Kini, persaingan kerja kian sengit. Terlebih ledakan pemutusan hubungan kerja (PHK) terjadi di mana-mana. Di Jakarta, PHK meningkat hingga hampir 10 kali lipat (1.000 persen). Kementerian Ketenagakerjaan (Kemnaker) mencatat, selama periode Januari-Juni 2024, 7.469 tenaga kerja terkena PHK di Jakarta. Total PHK di Indonesia sampai Juni 2024 mencapai lebih dari 32 ribu orang (asumsi.co, 1/8/2024).
Sulitnya lapangan kerja turut memicu
orang menempuh cara haram demi meraih rezeki. Meski tahu haram, judi online
(judol) tetap digemari sebab dianggap cara termudah mendapat cuan secara
instan. Pinjaman online (pinjol) dengan riba pun laris manis. Bahkan
beberapa perempuan rela menjual diri serta mengiklankannya melalui aplikasi
open booking out (BO).
![]() |
Sulitnya lapangan pekerjaan membuat sebagian orang mengambil jalan haram. Foto: Amazing Sedekah/Canvapro |
"Yang haram saja susah didapat,
apalagi yang halal," kilahnya. Mereka lupa bahwa bila dia Muslim, maka
yang dicari tak sekedar rezeki (baca: harta, materi). Tapi juga keberkahan dari
apa yang didapat. Bukan hanya untuk nikmat di dunia, tapi perhitungannya hingga
surga atau neraka.
Rezeki: Hanya dari-Nya
Rezeki itu pemberian. Dalam bahasa Arab,
razaqa bermakna a'tha, yaitu memberikan sesuatu. Namun banyak manusia
menduga bahwa mereka yang memberikan rezeki bagi diri sendiri. Seorang pegawai
yang gajinya naik, menyangka bahwa kerja kerasnyalah penyebab pencapaian tersebut.

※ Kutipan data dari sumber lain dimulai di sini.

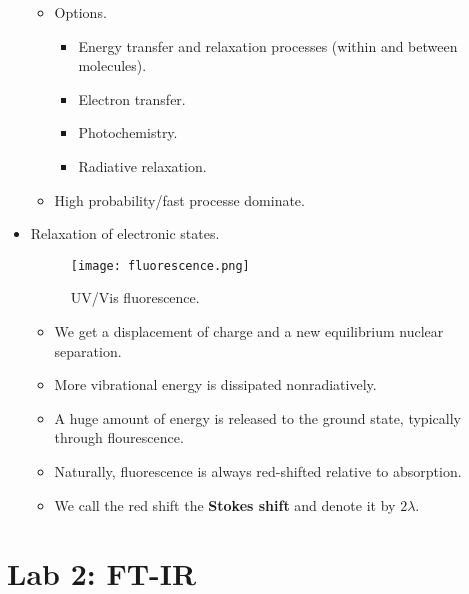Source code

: \documentclass[../notes.tex]{subfiles}
\begin{document}
\begin{itemize}
\begin{itemize}
        \item Options.
        \begin{itemize}
            \item Energy transfer and relaxation processes (within and between molecules).
            \item Electron transfer.
            \item Photochemistry.
            \item Radiative relaxation.
        \end{itemize}
        \item High probability/fast processe dominate.
    \end{itemize}
    \item Relaxation of electronic states.
    \begin{figure}[h!]
        \centering
        \texttt{[image: fluorescence.png]}
        \caption{UV/Vis fluorescence.}
        \label{fig:fluorescence}
    \end{figure}
    \begin{itemize}
        \item We get a displacement of charge and a new equilibrium nuclear separation.
        \item More vibrational energy is dissipated nonradiatively.
        \item A huge amount of energy is released to the ground state, typically through flourescence.
        \item Naturally, fluorescence is always red-shifted relative to absorption.
        \item We call the red shift the \textbf{Stokes shift} and denote it by $2\lambda$.
    \end{itemize}
\end{itemize}



\section{Lab 2: FT-IR}
\end{document}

Pun seorang pedagang. Saat dagangan laku keras hingga laba berlimpah, ia merasa
karena usaha terbaiknya.
Mereka lupa bahwa kerja keras, upaya
terbaik, hanyalah sarana untuk menjemput rezeki-Nya. Bila kerja dan upaya
manusia adalah sebab rezeki, maka semua orang yang banting tulang, peras
keringat, pasti akan mendapat rezeki banyak. Nyatanya, pedagang yang sama-sama
berjualan di tempat dan waktu sama, bahkan barang dagangan sama, belum tentu
dapat hasil sama. Ada yang laris manis, ada yang kurang laku, bahkan ada yang
nol pembeli.
Maka upaya atau kerja sekeras apa pun,
itu hanyalah keadaan yang (biasanya) mengantarkan pada datangnya rezeki. Tapi
bukan sebab penurun rezeki itu sendiri. Lalu, siapakah pemberi rezeki hakiki?
Dialah Allah Azza wa Jalla. Banyak ayat Al-Qur'an menyebutkan bahwa
Allah-lah Dzat yang mampu dan berhak memberikan rezeki.

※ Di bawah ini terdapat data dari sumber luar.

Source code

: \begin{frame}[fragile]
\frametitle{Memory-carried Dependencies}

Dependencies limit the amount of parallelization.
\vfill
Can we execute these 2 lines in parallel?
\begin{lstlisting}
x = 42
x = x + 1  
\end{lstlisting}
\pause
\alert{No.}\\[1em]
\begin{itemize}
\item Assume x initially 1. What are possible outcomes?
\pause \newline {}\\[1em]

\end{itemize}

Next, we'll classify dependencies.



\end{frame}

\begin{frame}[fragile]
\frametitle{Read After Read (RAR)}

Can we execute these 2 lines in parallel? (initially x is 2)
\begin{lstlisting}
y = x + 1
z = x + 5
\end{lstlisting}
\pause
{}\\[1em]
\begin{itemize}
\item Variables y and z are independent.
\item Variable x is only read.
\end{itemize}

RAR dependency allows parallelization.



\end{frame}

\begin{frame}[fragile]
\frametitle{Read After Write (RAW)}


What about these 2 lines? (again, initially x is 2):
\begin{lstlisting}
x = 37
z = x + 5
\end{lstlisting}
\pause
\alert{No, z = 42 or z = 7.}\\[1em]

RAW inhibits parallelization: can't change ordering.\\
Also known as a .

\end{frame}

"Dan makanlah dari apa yang telah
diberikan Allah kepadamu sebagai rezeki yang halal dan baik, dan bertakwalah
kepada Allah yang kamu beriman kepada-Nya"
(QS. Al Ma'idah: 88).
"Allah yang menciptakan kamu,
kemudian memberimu rezeki" (QS. Ar Ruum: 40).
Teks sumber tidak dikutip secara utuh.